La Tate Modern de Londres consagra una exposición al estadounidense Mark Rothko, que se centra en el mítico mural que el artista ejecutó en 1959 para el rascacielos Seagram, en el centro de Manhattan, 11 años antes de cortarse las venas en su estudio de Nueva York.
La retrospectiva en la Tate, que con el MoMa de Nueva York es el museo que tiene más pinturas de Rothko (1903-1970), incluye 50 obras del último periodo del artista, clasificado por los críticos como exponente del expresionismo abstracto pero que se consideraba a sí mismo un pintor religioso.
Los protagonistas de esta muestra, que se abre el viernes, hasta el 1 de febrero, son 15 lienzos que ejecutó el pintor para un mural que debía adornar las paredes del lujoso restaurante Four Seasons, en el edificio Seagrams, un rascacielos en Park Avenue, obra de los arquitectos Mies van der Rohe y Philip Johnson.
Ese mural – la comisión más importante ofrecida a un pintor en la historia de Estados Unidos – «es el comienzo del periodo más rico de mi padre», afirmó el hijo del artista, Christopher Rothko, durante la presentación a la prensa de la antológica.
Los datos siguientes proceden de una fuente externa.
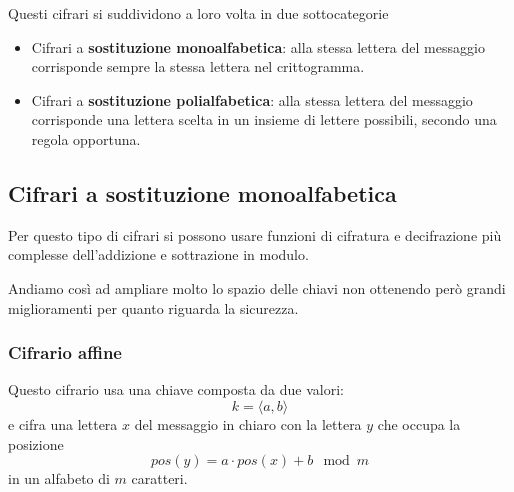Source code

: Questi cifrari si suddividono a loro volta in due sottocategorie
\begin{itemize}
	\item Cifrari a \textbf{sostituzione monoalfabetica}: alla stessa lettera del messaggio corrisponde sempre la
	      stessa lettera nel crittogramma.
	\item Cifrari a \textbf{sostituzione polialfabetica}: alla stessa lettera del messaggio corrisponde una lettera
	      scelta in un insieme di lettere possibili, secondo una regola opportuna.
\end{itemize}

\subsection{Cifrari a sostituzione monoalfabetica}
Per questo tipo di cifrari si possono usare funzioni di cifratura e decifrazione pi\`u complesse dell'addizione e
sottrazione in modulo.

Andiamo cos\`i ad ampliare molto lo spazio delle chiavi non ottenendo per\`o grandi  miglioramenti per quanto
riguarda la sicurezza.

\subsubsection{Cifrario affine}
Questo cifrario usa una chiave composta da due valori:
\[ k = \langle a, b \rangle \]
e cifra una lettera $x$ del messaggio in chiaro con la lettera $y$ che occupa la posizione
\[ pos(y) = a \cdot pos(x) + b \mod{m} \]
in un alfabeto di $m$ caratteri.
El comisario de la exposición, Achim Borchard-Hume, destacó que «ésta es la primera vez en la historia, y probablemente la última, que están reunidos 15 de los 30 lienzos pintados por Rothko para ese mural», que fue objeto de una tremenda polémica.
Borchard- Hume recordó que según la leyenda – alimentada por periodistas, libros y rumores en el mundo del arte -, al darse cuenta que el mural estaba destinado para un restaurante de «ricos», Rothko pintó lienzos oscuros – rectángulos negros sobre fondo marrón – para hacerles «más difícil la digestión» a los que se podían darse el lujo de ir a comer allí.
Pero luego, el artista nacido en Letonia, entonces parte del imperio ruso, de padres judíos que emigraron al oeste de Estados Unidos cuando tenía 10 años, anunció que no iba a cumplir con el encargo, devolvió el dinero y se quedó con los cuadros, cediendo nueve de ellos a la Tate, un año antes de matarse.
Otros de esos lienzos fueron a parar a una «capilla no confesional» construida para alojarlos, en Houston, otros a la colección del Kawamura Memorial Museum of Art, en Japón, y otro a la Galería Nacional de Arte, en Washington, indicó.
«Esta es la primera vez que el museo japonés, que está procediendo a una renovación, ha prestado esos lienzos a una exhibición internacional desde que entraron a su colección, a fines de los años 1980», destacó el comisario.
El hijo del artista afirmó a reporteros que pese a la oscuridad de los cuadros de su padre -que se suicidió en su estudio neoyorquino, en febrero de 1970, cortándose las venas tras haber ingerido un frasco de somníferos y una botella y media de whisky – «su obra era luminosa».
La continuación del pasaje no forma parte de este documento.